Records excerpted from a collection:

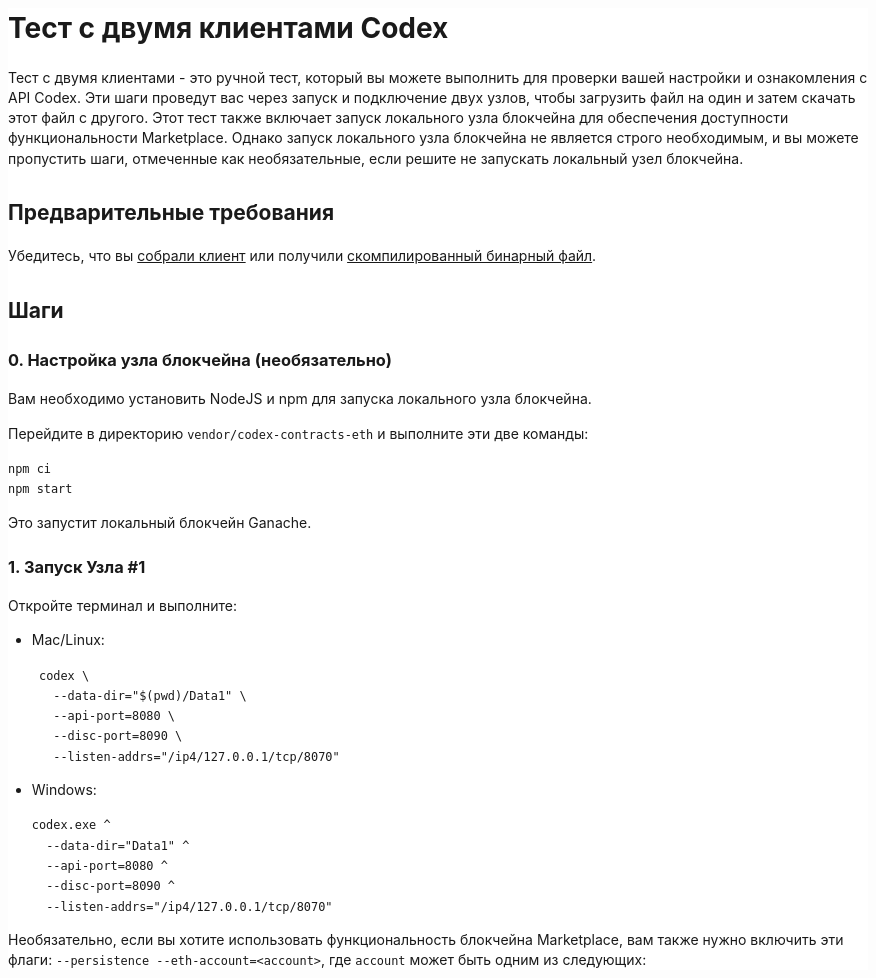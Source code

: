 # Тест с двумя клиентами Codex

Тест с двумя клиентами - это ручной тест, который вы можете выполнить для проверки вашей настройки и ознакомления с API Codex. Эти шаги проведут вас через запуск и подключение двух узлов, чтобы загрузить файл на один и затем скачать этот файл с другого. Этот тест также включает запуск локального узла блокчейна для обеспечения доступности функциональности Marketplace. Однако запуск локального узла блокчейна не является строго необходимым, и вы можете пропустить шаги, отмеченные как необязательные, если решите не запускать локальный узел блокчейна.

## Предварительные требования

Убедитесь, что вы [собрали клиент](/learn/build) или получили [скомпилированный бинарный файл](/learn/quick-start#get-codex-binary).

## Шаги

### 0. Настройка узла блокчейна (необязательно)

Вам необходимо установить NodeJS и npm для запуска локального узла блокчейна.

Перейдите в директорию `vendor/codex-contracts-eth` и выполните эти две команды:
```
npm ci
npm start
```

Это запустит локальный блокчейн Ganache.

### 1. Запуск Узла #1

Откройте терминал и выполните:
- Mac/Linux:
  ```shell
   codex \
     --data-dir="$(pwd)/Data1" \
     --api-port=8080 \
     --disc-port=8090 \
     --listen-addrs="/ip4/127.0.0.1/tcp/8070"
   ```
- Windows:
  ```batch
  codex.exe ^
    --data-dir="Data1" ^
    --api-port=8080 ^
    --disc-port=8090 ^
    --listen-addrs="/ip4/127.0.0.1/tcp/8070"
  ```

Необязательно, если вы хотите использовать функциональность блокчейна Marketplace, вам также нужно включить эти флаги: `--persistence --eth-account=<account>`, где `account` может быть одним из следующих:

What the task asks: Show each line in the entries that holds the string "start".

Solution to this problem:
Убедитесь, что вы [собрали клиент](/learn/build) или получили [скомпилированный бинарный файл](/learn/quick-start#get-codex-binary).
npm start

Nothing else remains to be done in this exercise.